Question

Nurturing behavior in rats can produce calmer, less stressed offspring because genes that are involved in stress reactions are turned off. This is an example of a. epigenetics. b. genetic engineering. c. recessive genes. d. dominant genes.

Short answer

The answer is a. epigenetics.

Step-by-step solution

Understanding Epigenetics

Epigenetics is the study of changes in organisms caused by modification of gene expression rather than alteration of the genetic code itself. This means how genes are 'turned on' or 'off' as a result of external or environmental factors.

Analyzing Genetic Engineering

Genetic engineering involves directly manipulating an organism's genes using biotechnology.
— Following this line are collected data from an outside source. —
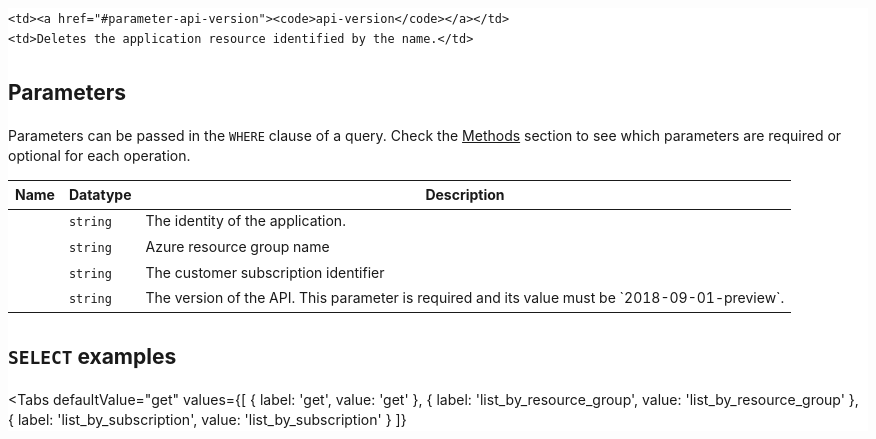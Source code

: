    <td><a href="#parameter-api-version"><code>api-version</code></a></td>
    <td>Deletes the application resource identified by the name.</td>
</tr>
</tbody>
</table>

## Parameters

Parameters can be passed in the `WHERE` clause of a query. Check the [Methods](#methods) section to see which parameters are required or optional for each operation.

<table>
<thead>
    <tr>
    <th>Name</th>
    <th>Datatype</th>
    <th>Description</th>
    </tr>
</thead>
<tbody>
<tr id="parameter-applicationResourceName">
    <td><CopyableCode code="applicationResourceName" /></td>
    <td><code>string</code></td>
    <td>The identity of the application.</td>
</tr>
<tr id="parameter-resourceGroupName">
    <td><CopyableCode code="resourceGroupName" /></td>
    <td><code>string</code></td>
    <td>Azure resource group name</td>
</tr>
<tr id="parameter-subscriptionId">
    <td><CopyableCode code="subscriptionId" /></td>
    <td><code>string</code></td>
    <td>The customer subscription identifier</td>
</tr>
<tr id="parameter-api-version">
    <td><CopyableCode code="api-version" /></td>
    <td><code>string</code></td>
    <td>The version of the API. This parameter is required and its value must be `2018-09-01-preview`.</td>
</tr>
</tbody>
</table>

## `SELECT` examples

<Tabs
    defaultValue="get"
    values={[
        { label: 'get', value: 'get' },
        { label: 'list_by_resource_group', value: 'list_by_resource_group' },
        { label: 'list_by_subscription', value: 'list_by_subscription' }
    ]}
>
<TabItem value="get">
This typically involves making direct changes to the DNA sequence, rather than affecting how genes are expressed externally like epigenetics.

Exploring Recessive Genes

Recessive genes are those that do not express their effects unless two copies are present in an individual. This is about hereditary traits, and not about genes being turned on or off through behavioral influences.

Understanding Dominant Genes

Dominant genes express their traits even when only one copy is present in an individual. This concept, similar to recessive genes, relates to hereditary inheritance rather than gene expression changes due to behavior.

Comparing with the Context

The context involves nurturing behavior affecting gene expression related to stress—an external influence changing how genes are expressed. This aligns with epigenetics, where gene expression is altered by environmental factors.

Key concepts

Gene Expression

Gene expression is the process by which information from a gene is used in the synthesis of a functional gene product, typically a protein. In simple terms, it determines whether a gene is 'active' or 'inactive'.
When a gene is expressed, it means that the protein or RNA it codes for is being made and used by the cell. However, not all genes are always active. It's a bit like having a vast library of books, but only reading or using the information from a few of them at any given time.

• Genes can be turned 'on' or 'off' based on the needs of an organism.
• This switching can be influenced by various factors, including environmental changes or diet.

When the environment influences which genes are expressed, it's a part of the broader field known as epigenetics. This allows organisms to respond to changes in their environment without altering the underlying DNA sequence.

Environmental Influence

Environmental factors can have a profound effect on gene expression, sometimes more than genetic predispositions themselves.
This means that, by changing environmental factors, the potential expression of certain genes can be modified. For example, when a rat pup receives nurturing care - like licking or grooming from its mother - this environmental stimulus can activate genes that help in reducing stress responses.

• Factors like temperature, nutrient availability, and social interactions can influence gene expression.
• Environmental stimuli can lead to chemical modifications around genes, making them more or less likely to be expressed.

Understanding environmental influence is essential as it demonstrates the flexibility of biological systems in adapting to changes without changing the fundamental genetic code. This aspect shows how organisms can turn specific genes on or off in response to the world around them.

Nurturing Behavior

Nurturing behavior, especially in animals like rats, plays an essential role in shaping gene expression patterns. When a mother rat licks and grooms her pups, she provides a nurturing environment that activates specific genes necessary for stress regulation.
This nurturing doesn't alter the pups' DNA; instead, it affects which genes are expressed, leading to calmer and more stress-resilient offspring.

• Nurturing behavior acts as an environmental stimulus that modifies gene expression without altering genetic sequences.
• Such behavior can lead to long-lasting effects on the offspring, benefitting them throughout their lives.

This fascinating intersection between biochemistry and behavior underscores the importance of the environment on gene expression. It confirms that nurturing is not just a social or emotional construct, but a biological catalyst for gene expression.